Prior to federal service, McNamee was a partner in McGuireWoods’ Regulatory & Compliance Department. He assisted electric and natural gas utilities in rate cases and in obtaining approvals to build generating facilities and transmission lines, as well as the development of renewable portfolio standards (RPS) and integrated resource planning (IRP).

=== Federal Energy Regulatory Commission (FERC) ===
McNamee was nominated by President Donald Trump to serve as a commissioner on the Federal Energy Regulatory Commission (FERC), and was confirmed to the position by the United States Senate in 2018.

His nomination faced criticism from his past work at the Texas Public Policy Foundation (TPPF), where he argued that fossil fuels are "key to our prosperity". While working at the TPPF, he argued that renewable energy "screws up the whole physics of the grid", and described environmentalist lawsuits as a "constant battle between liberty and tyranny". He was ultimately confirmed in a party-line 50-49 vote in the Senate.

During his time on the Commission, McNamee worked on a number of energy issues and participated in more than 1,700 published orders on issues related to wholesale electricity markets, natural gas pipelines, liquefied natural gas (LNG) export facilities, oil pipeline rates, hydro facilities, reliability standards, and ratemaking.

He also testified before Congress and was invited to speak before energy organizations throughout the country. McNamee assists clients with high-stakes and complex issues involving the Federal Power Act (FPA), Natural Gas Act (NGA), Public Utility Regulatory Policies Act (PURPA), Interstate Commerce Act (ICA), and Renewable Fuel Standard (RFS).

=== Post-FERC career ===
McNamee is a partner at McGuireWoods LLP and a senior advisor at McGuireWoods Consulting LLC. McNamee provides clients legal, policy and legislative guidance on a wide range of energy and environmental issues. McNamee has been a member of the Federalist Society since 1990.

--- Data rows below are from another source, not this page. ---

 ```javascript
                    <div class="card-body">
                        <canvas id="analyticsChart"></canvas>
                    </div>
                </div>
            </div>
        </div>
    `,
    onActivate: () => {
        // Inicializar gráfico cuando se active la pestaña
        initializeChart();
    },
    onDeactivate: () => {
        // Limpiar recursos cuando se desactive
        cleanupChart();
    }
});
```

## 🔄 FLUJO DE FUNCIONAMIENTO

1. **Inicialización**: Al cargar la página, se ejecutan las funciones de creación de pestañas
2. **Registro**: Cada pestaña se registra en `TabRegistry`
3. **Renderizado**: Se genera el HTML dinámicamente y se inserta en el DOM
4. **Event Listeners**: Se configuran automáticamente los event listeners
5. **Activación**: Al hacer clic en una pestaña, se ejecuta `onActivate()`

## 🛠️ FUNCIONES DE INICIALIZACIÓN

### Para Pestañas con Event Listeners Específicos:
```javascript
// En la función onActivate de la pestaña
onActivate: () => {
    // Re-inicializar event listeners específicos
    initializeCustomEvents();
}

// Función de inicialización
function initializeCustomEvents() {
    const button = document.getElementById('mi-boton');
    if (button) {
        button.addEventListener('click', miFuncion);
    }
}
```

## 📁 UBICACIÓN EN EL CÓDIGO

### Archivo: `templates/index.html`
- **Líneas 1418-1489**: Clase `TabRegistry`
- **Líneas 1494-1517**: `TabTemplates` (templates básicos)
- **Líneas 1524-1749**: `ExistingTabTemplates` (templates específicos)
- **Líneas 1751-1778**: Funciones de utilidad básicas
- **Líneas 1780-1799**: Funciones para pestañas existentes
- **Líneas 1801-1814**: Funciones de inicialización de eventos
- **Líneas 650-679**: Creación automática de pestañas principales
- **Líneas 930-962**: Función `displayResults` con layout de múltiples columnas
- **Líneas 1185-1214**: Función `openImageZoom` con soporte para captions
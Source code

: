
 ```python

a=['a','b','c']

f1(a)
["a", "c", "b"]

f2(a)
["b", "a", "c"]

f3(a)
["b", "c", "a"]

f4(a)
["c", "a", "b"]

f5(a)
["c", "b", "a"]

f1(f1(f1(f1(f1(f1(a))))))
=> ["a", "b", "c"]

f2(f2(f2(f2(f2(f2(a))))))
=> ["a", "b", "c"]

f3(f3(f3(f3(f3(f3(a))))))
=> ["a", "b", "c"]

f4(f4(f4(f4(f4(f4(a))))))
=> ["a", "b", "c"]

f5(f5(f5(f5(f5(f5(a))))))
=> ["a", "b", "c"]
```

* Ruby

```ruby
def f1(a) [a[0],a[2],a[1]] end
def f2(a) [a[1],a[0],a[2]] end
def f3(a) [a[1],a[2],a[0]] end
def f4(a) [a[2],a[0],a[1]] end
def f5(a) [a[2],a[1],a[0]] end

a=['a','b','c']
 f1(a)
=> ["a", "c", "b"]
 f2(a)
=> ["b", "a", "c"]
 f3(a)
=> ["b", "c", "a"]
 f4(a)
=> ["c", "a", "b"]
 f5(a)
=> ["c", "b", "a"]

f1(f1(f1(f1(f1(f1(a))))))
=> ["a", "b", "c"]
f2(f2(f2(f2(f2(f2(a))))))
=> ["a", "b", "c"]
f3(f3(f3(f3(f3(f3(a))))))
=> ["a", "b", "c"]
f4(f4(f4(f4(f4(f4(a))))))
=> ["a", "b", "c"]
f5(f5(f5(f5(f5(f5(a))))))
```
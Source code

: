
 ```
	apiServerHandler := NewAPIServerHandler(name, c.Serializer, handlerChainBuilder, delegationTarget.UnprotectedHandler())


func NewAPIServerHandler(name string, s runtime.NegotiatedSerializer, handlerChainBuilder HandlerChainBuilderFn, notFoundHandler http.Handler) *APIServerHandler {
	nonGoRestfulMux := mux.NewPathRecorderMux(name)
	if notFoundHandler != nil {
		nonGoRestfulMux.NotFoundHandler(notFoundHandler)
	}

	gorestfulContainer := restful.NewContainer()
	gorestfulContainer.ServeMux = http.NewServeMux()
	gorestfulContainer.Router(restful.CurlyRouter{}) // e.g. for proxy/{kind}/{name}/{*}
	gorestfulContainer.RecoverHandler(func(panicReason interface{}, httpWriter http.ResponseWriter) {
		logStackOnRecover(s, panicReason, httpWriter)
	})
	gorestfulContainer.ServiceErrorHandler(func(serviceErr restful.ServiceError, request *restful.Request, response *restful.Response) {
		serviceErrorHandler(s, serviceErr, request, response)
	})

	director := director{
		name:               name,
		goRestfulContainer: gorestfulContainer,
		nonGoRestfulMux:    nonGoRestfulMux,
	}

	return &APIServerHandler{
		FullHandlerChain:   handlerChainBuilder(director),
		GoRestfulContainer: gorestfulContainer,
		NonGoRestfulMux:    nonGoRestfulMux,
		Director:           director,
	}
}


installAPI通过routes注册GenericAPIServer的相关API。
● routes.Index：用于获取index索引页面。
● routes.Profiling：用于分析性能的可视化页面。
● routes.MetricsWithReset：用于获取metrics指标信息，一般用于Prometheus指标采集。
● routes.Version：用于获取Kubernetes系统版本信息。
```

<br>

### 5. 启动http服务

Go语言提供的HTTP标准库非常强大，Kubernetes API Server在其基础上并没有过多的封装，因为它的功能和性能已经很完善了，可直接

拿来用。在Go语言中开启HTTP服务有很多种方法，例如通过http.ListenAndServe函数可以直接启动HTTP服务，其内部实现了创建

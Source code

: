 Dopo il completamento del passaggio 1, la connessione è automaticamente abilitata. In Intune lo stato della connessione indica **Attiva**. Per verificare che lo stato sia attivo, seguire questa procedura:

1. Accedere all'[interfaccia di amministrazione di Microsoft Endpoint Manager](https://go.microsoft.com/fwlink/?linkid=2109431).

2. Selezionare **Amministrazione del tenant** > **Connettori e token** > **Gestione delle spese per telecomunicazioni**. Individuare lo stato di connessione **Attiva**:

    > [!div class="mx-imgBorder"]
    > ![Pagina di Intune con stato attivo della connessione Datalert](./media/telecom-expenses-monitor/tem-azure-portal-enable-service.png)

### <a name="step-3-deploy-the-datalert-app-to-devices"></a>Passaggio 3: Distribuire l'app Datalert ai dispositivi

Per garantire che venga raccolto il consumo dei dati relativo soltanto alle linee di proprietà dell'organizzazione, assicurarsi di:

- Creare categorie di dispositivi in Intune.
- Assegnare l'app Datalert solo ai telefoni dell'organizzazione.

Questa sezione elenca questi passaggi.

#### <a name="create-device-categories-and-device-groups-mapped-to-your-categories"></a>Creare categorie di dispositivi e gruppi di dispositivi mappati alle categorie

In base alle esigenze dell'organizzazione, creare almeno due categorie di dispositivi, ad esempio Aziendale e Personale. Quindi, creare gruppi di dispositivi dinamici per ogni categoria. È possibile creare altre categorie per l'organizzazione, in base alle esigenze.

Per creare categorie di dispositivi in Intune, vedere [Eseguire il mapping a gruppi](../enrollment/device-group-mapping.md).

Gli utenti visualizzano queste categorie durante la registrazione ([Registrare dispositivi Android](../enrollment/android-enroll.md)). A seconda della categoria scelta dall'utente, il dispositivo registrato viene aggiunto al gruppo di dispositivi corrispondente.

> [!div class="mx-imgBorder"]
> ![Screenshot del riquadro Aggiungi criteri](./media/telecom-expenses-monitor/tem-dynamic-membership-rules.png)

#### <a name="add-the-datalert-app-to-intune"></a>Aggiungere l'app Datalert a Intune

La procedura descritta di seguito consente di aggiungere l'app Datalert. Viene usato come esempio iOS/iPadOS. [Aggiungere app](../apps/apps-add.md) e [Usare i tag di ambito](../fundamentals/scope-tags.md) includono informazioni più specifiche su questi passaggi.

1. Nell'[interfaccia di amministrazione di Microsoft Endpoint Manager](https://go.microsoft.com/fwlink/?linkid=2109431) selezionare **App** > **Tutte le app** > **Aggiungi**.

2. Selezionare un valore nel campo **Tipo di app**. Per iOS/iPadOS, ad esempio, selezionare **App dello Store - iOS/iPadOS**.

His practice focuses on strategic planning and policy development, legislation, and rulemakings, including issues involving Congress, the U.S. Department of Energy, the Environmental Protection Agency, and the Federal Energy Regulatory Commission (FERC), as well as regional transmission organizations (RTOs) and independent system operators (ISOs).

==== Project 2025 ====
In 2023, McNamee authored the chapter on the Department of Energy for the ninth edition of the Heritage Foundation's book Mandate for Leadership, which provides the policy agenda for Project 2025.